Generic medicines have to be safe and effective to be approved by the FDA. The FDA also requires generic drug manufacturers to:
meet the same batch-to-batch requirements for strength, purity, and quality as the original manufacturer; and
follow the same strict "Good Manufacturing Practices" rules.
>Why are generics cheaper?
Some brand-name manufacturers charge customers higher prices in the United States than they do in other countries, where drug prices are regulated. Drug research is costly, and patent protection gives brand-name manufacturers at least 20 years to recover those costs — costs that generic manufacturers do not have. Brand-name manufacturers collectively spend billions of dollars in marketing new drugs to doctors and the public; they send their representatives to visit with doctors in their offices; and they pay for physicians’ trips to meetings and conferences to talk about their drugs with other doctors. Generic manufacturers rarely spend money on advertising and marketing — another important way they keep their costs down
>Which country manufactures the most generic drugs?
India dominates the generic drugs market; it exported $17.3 billion worth of drugs — nearly 20 per cent of the global market — in 2017-18. It exports to the US, South Africa, Russia, the UK, Brazil, Nigeria and the European Union, among others. India’s ability to produce affordable generic drugs has led to its reputation as the “pharmacy of the world”.
>Are Indian generic drugs as effective as those manufactured in the US or Europe?
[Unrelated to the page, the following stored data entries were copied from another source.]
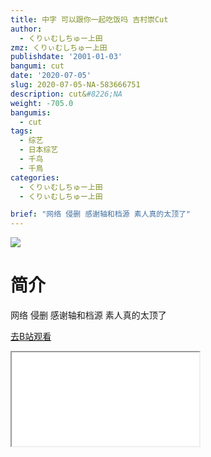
 ```yaml
---
title: 中字 可以跟你一起吃饭吗 吉村崇Cut
author:
  - くりぃむしちゅー上田
zmz: くりぃむしちゅー上田
publishdate: '2001-01-03'
bangumi: cut
date: '2020-07-05'
slug: 2020-07-05-NA-583666751
description: cut&#8226;NA
weight: -705.0
bangumis:
  - cut
tags:
  - 综艺
  - 日本综艺
  - 千鸟
  - 千鳥
categories:
  - くりぃむしちゅー上田
  - くりぃむしちゅー上田

brief: "网络 侵删 感谢轴和档源 素人真的太顶了"
---
```

![](https://raw.githubusercontent.com/tcgriffith/owaraisite/master/static/tmpimg/378eeadcfa90b7c77197188a2ecf4c8311cdf8c0.jpg.480.jpg)
# 简介  
网络
侵删 
感谢轴和档源
素人真的太顶了  

[去B站观看](https://www.bilibili.com/video/av583666751/)
<div class ="resp-container"><iframe class="testiframe" src="//player.bilibili.com/player.html?aid=583666751"", scrolling="no", allowfullscreen="true" > </iframe></div> 
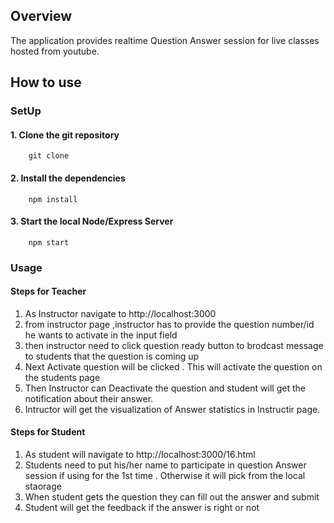 ## Overview
The application provides realtime Question Answer session for live classes hosted from youtube.
## How to use
### SetUp
#### 1. Clone the git repository
```
    git clone
```
#### 2. Install the dependencies
```
    npm install
```
#### 3. Start the local Node/Express Server  
```
    npm start
```


### Usage
#### Steps for Teacher
1. As Instructor   navigate to http://localhost:3000
1. from instructor page ,instructor has to provide the question number/id he wants to activate in the input field 
1. then instructor need to click question ready button to brodcast message to students that the question is coming up
1. Next Activate question will be clicked . This will activate the question on the students page
1. Then Instructor can Deactivate the question and student will get the notification about their answer.
1. Intructor will get the visualization of Answer statistics in Instructir page.

#### Steps for Student
1. As student will navigate to http://localhost:3000/16.html
1. Students need to put his/her name to participate in question Answer session if using for the 1st time . Otherwise it will pick from the local staorage
1. When student gets the question they can fill out the answer and submit
1. Student will get the feedback if the answer is right or not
Dr Arindam Basu, professor of epidemiology and evidence-based health at the University of Canterbury in New Zealand, believes that as medications are expected to go through quality control and evaluation by drug regulators such as the FDA, it is reasonable to believe that generic drugs manufactured in India are as effective as those manufactured in the US. According to a systematic review and meta analysis of 38 studies in the Journal of American Medical Association, “there is no evidence that supports the notion that brand-name drugs used in cardiovascular disease are superior to generic drugs”. However, in her book Bottle of Lies: Ranbaxy and the Dark Side of Indian Pharma, US-based investigative journalist Katherine Eban alleged that many Indian generic drug manufacturers compromise on quality encouraged by lax drug regulations in the country. Her investigation was based on 20,000 FDA documents and interviews with over 240 people, including whistleblowers working in Indian drug companies. The Indian drug manufacturers as well as the government have vehemently denied her account.